ML-zomcamp-Homework-5
Homework
In this homework, we will use Credit Card Data from the previous homework.
Question 1
- Install Pipenv
- What's the version of pipenv you installed?
Answer : 2022.10.10
Question 2
- Use Pipenv to install Scikit-Learn version 1.0.2
- What's the first hash for scikit-learn you get in Pipfile.lock?
Answer : 62db916eaa3ba201789358b59e73eb7630266ef79c9c3f4d67236779aaf5f04a
Models
We've prepared a dictionary vectorizer and a model.
They were trained (roughly) using this code:
features = ['reports', 'share', 'expenditure', 'owner']
dicts = df[features].to_dict(orient='records')
dv = DictVectorizer(sparse=False)
X = dv.fit_transform(dicts)
model = LogisticRegression(solver='liblinear').fit(X, y)
Note: You don't need to train the model. This code is just for your reference.

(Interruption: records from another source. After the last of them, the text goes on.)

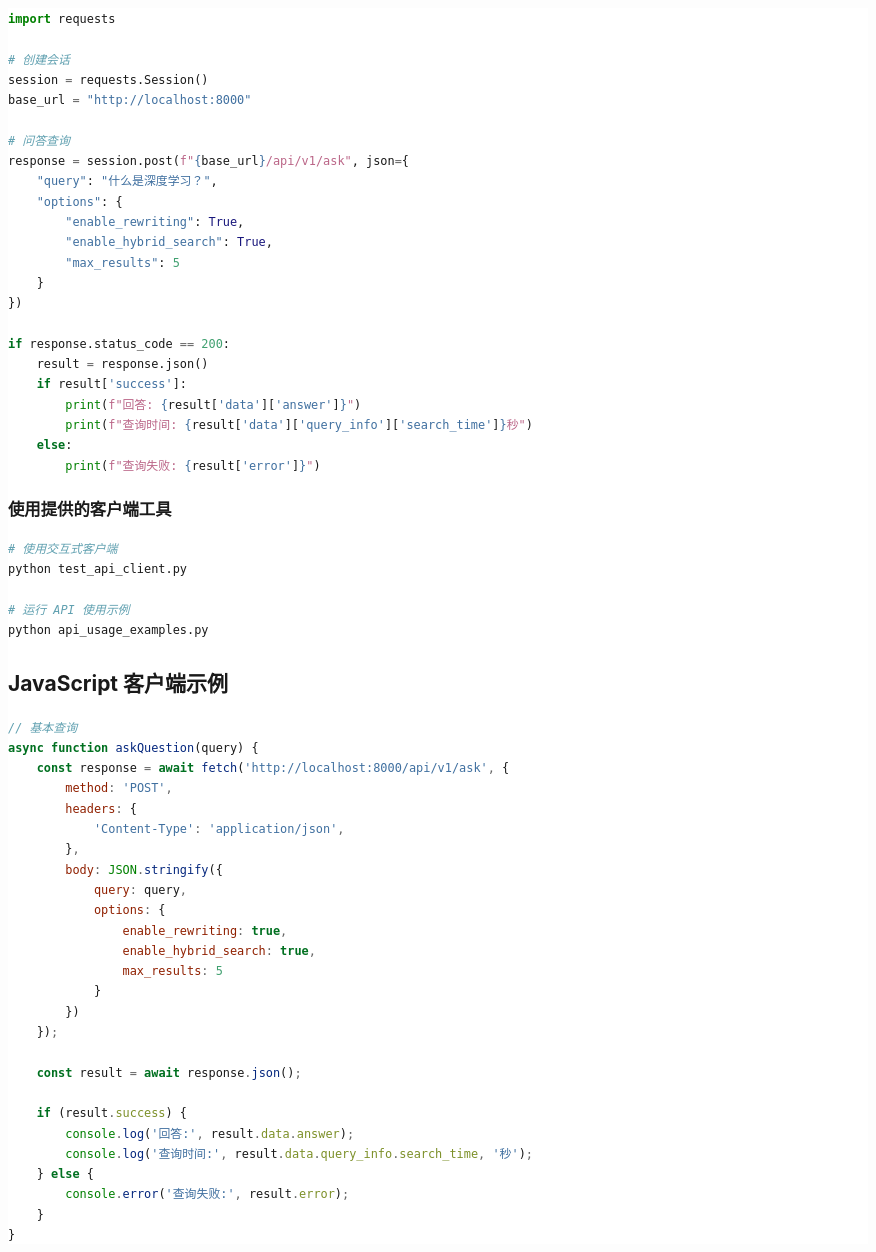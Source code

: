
 ```python
import requests

# 创建会话
session = requests.Session()
base_url = "http://localhost:8000"

# 问答查询
response = session.post(f"{base_url}/api/v1/ask", json={
    "query": "什么是深度学习？",
    "options": {
        "enable_rewriting": True,
        "enable_hybrid_search": True,
        "max_results": 5
    }
})

if response.status_code == 200:
    result = response.json()
    if result['success']:
        print(f"回答: {result['data']['answer']}")
        print(f"查询时间: {result['data']['query_info']['search_time']}秒")
    else:
        print(f"查询失败: {result['error']}")
```

### 使用提供的客户端工具

```python
# 使用交互式客户端
python test_api_client.py

# 运行 API 使用示例
python api_usage_examples.py
```

## JavaScript 客户端示例

```javascript
// 基本查询
async function askQuestion(query) {
    const response = await fetch('http://localhost:8000/api/v1/ask', {
        method: 'POST',
        headers: {
            'Content-Type': 'application/json',
        },
        body: JSON.stringify({
            query: query,
            options: {
                enable_rewriting: true,
                enable_hybrid_search: true,
                max_results: 5
            }
        })
    });
    
    const result = await response.json();
    
    if (result.success) {
        console.log('回答:', result.data.answer);
        console.log('查询时间:', result.data.query_info.search_time, '秒');
    } else {
        console.error('查询失败:', result.error);
    }
}
```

And then saved with Pickle. Download them:
With wget
:
PREFIX=https://raw.githubusercontent.com/alexeygrigorev/mlbookcamp-code/master/course-zoomcamp/cohorts/2022/05-deployment/homework
wget $PREFIX/model1.bin
wget $PREFIX/dv.bin
Question 3
Let's use these models!
- Write a script for loading these models with pickle
- Score this client:
{"reports": 0, "share": 0.001694, "expenditure": 0.12, "owner": "yes"}
What's the probability that this client will get a credit card?
- 0.162
- 0.391
- 0.601
- 0.993
Answer : 0.162
Question 4
Now let's serve this model as a web service
- Install Flask and gunicorn (or waitress, if you're on Windows)
- Write Flask code for serving the model
- Now score this client using
requests
:
url = "YOUR_URL"
client = {"reports": 0, "share": 0.245, "expenditure": 3.438, "owner": "yes"}
requests.post(url, json=client).json()
What's the probability that this client will get a credit card?
- 0.274
- 0.484
- 0.698
- 0.928
Answer : 0.928
Docker
Install Docker. We will use it for the next two questions.
For these questions, we prepared a base image: svizor/zoomcamp-model:3.9.12-slim
.
You'll need to use it (see Question 5 for an example).
This image is based on python:3.9.12-slim
and has a logistic regression model
(a different one) as well a dictionary vectorizer inside.
This is how the Dockerfile for this image looks like:
FROM python:3.9.12-slim
WORKDIR /app
COPY ["model2.bin", "dv.bin", "./"]
We already built it and then pushed it to svizor/zoomcamp-model:3.9.12-slim
.
Question 5
Download the base image svizor/zoomcamp-model:3.9.12-slim
. You can easily make it by using docker pull command.
So what's the size of this base image?
- 15 Mb
- 125 Mb
- 275 Mb
- 415 Mb
Answer: 125 Mb
You can get this information when running docker images
- it'll be in the "SIZE" column.
Dockerfile
Now create your own Dockerfile based on the image we prepared.
It should start like that:
FROM svizor/zoomcamp-model:3.9.12-slim
# add your stuff here
Now complete it:
- Install all the dependencies form the Pipenv file
- Copy your Flask script
- Run it with Gunicorn
After that, you can build your docker image.
Question 6
Let's run your docker container!
After running it, score this client once again:
url = "YOUR_URL"
client = {"reports": 0, "share": 0.245, "expenditure": 3.438, "owner": "yes"}
requests.post(url, json=client).json()
What's the probability that this client will get a credit card now?
- 0.289
- 0.502
- 0.769
- 0.972
Answer : 0.769